The Methodist Church in Johannesburg

South African Bishop Paul Verryn is one very special human being with an irritated conscience that simply will not let him rest. Yet his devotion to humanity has caused him to be suspended by the Methodist Church which he serves in a downtown neighbourhood of Johannesburg. True, his neighbours are not fond him. Because of what this man engages in, local companies in the area and shopkeepers hold an incendiary grudge against him.

For creating, in their already-rundown neighbourhood a chaos of conflicting emotions. In fact, Bishop Paul Verryn is so detested by some that when police arrested two men who had threatened to kill Mr. Verryn they discovered that it was local businessmen who paid $4,000 for the thugs to kill him, and thus conveniently solve their problem. Their problem being that the Central Methodist Church under Mr. Verryn has become a haven for tormented and fearful Zimbabweans.

Their lives threatened at home in the misery of hugely dysfunctional Zimbabwe under Robert Mugabe's thuggish regime, thousands of Zimbabweans have fled into neighbouring South Africa for another chance at life. But unemployed and xenophobic South Africans have no love for their neighbours and resent their presence, seeing their search for employment and stability directly impacting on their own similar searches.

At times up to three thousand Zimbabwean refugees take refuge in the church, thanks to the generous compassion of Bishop Verryn. The church property itself has been violently attacked by South Africans incensed at the refuge it offers to foreigners. Lawmakers in the province threatened to close the church, characterizing it as a "ticking time bomb."

Several months earlier exasperated Church authorities had refused to extend Bishop Verryn's ten-year term at the Methodist Church of Central Johannesburg. They are angered and embarrassed by his 'unauthorized' statements and by his initiation of court action to appoint an independent curator to protect children at the church, without their specific 'permission' to do so.

Bishop Verryn was an anti-apartheid activist who moved to Soweto in 1988, and at that time was supportive of and helpful to black activists, hiding them in his home. One of those he sheltered was Stompie Seipei, whom Winnie Madikizela-Mandela and her Mandela United Football Club had abducted from his home and had in beaten and murdered him in 1989.

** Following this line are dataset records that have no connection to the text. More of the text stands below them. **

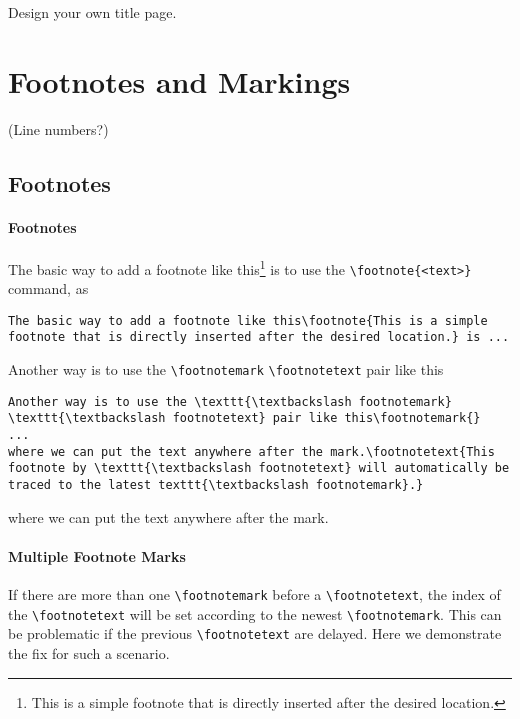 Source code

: \begin{exercisebox}
\begin{Exercise}
Design your own title page.
\end{Exercise}
\end{exercisebox}

\section{Footnotes and Markings}

(Line numbers?)

\subsection{Footnotes}

\paragraph{Footnotes}
The basic way to add a footnote like this\footnote{This is a simple footnote that is directly inserted after the desired location.} is to use the \texttt{\textbackslash footnote\allowbreak\{<text>\}} command, as
\begin{lstlisting}
The basic way to add a footnote like this\footnote{This is a simple footnote that is directly inserted after the desired location.} is ...   
\end{lstlisting}
Another way is to use the \texttt{\textbackslash footnotemark} \texttt{\textbackslash footnotetext} pair like this\footnotemark{}
\begin{lstlisting}
Another way is to use the \texttt{\textbackslash footnotemark} \texttt{\textbackslash footnotetext} pair like this\footnotemark{}
...
where we can put the text anywhere after the mark.\footnotetext{This footnote by \texttt{\textbackslash footnotetext} will automatically be traced to the latest texttt{\textbackslash footnotemark}.}
\end{lstlisting}
where we can put the text anywhere after the mark.

\paragraph{Multiple Footnote Marks}
If there are more than one \texttt{\textbackslash footnotemark} before a \texttt{\textbackslash footnotetext}, the index of the \texttt{\textbackslash footnotetext} will be set according to the newest \texttt{\textbackslash footnotemark}. This can be problematic if the previous \texttt{\textbackslash footnotetext} are delayed. Here we demonstrate the fix\footnotemark{} for such a scenario\footnotemark{}.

After Nelson Mandela's release from prison and the dissolution of the apartheid government, Bishop Desmund Tutu's Truth and Reconciliation Commission ruled that Winnie Madikizela-Mandela "deliberately and maliciously slandered" Bishop Verryn, claiming that he was a sex pervert, preying on young boys.

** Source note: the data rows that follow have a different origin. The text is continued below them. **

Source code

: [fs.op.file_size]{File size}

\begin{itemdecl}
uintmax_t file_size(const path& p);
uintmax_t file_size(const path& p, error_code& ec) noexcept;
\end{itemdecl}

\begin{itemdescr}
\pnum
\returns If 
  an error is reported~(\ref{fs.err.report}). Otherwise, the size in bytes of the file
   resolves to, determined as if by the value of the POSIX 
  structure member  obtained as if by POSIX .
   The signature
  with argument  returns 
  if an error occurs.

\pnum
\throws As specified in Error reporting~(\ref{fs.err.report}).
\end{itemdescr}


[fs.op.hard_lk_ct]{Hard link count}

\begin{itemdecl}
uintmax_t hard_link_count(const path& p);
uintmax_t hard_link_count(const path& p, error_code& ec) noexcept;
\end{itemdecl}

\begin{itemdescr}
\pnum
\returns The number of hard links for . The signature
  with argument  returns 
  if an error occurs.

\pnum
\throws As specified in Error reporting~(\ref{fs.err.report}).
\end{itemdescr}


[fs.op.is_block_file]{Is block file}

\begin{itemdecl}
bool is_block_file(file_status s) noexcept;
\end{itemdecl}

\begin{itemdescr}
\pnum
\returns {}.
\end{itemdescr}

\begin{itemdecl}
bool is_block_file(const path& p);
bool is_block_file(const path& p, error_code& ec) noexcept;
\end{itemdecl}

Bishop Verryn not only fills every nook, cranny and corner in the church with desperate refugees, anxious to find night shelter to avoid beatings and worse by those who prey on their presence in South Africa, he also opens his home to their presence, earning him very little peace or privacy.

He personally interviews each and every new Zimbabwean refugee, making note of their stories of escape, rape, torture. One man singly doing his utmost to help where he can to preserve the lives of desperate refugees. One can only wonder where the Government of South Africa is in all this turmoil, the same government that has continued to defend Robert Mugabe's continued misrule in Zimbabwe.

Despite all the promises, all the initiatives taken by the Government of South Africa, its own citizens' poverty, the huge issue of joblessness, the dreadful statistics revolving around rampant crime, and the urgent need to decently house its poor appears to be festering. One wonders whether it could be otherwise given the gross ignorance of basic truths about AIDS/HIV exhibited by the country's president and its health sector.

If there is promise yet that South Africa will eventually emerge as a developed society, a fully capable government proudly leading its people to future prosperity, the world has yet to see that revealed in some persuasive measures, rather than the existing misery of abandoned hope.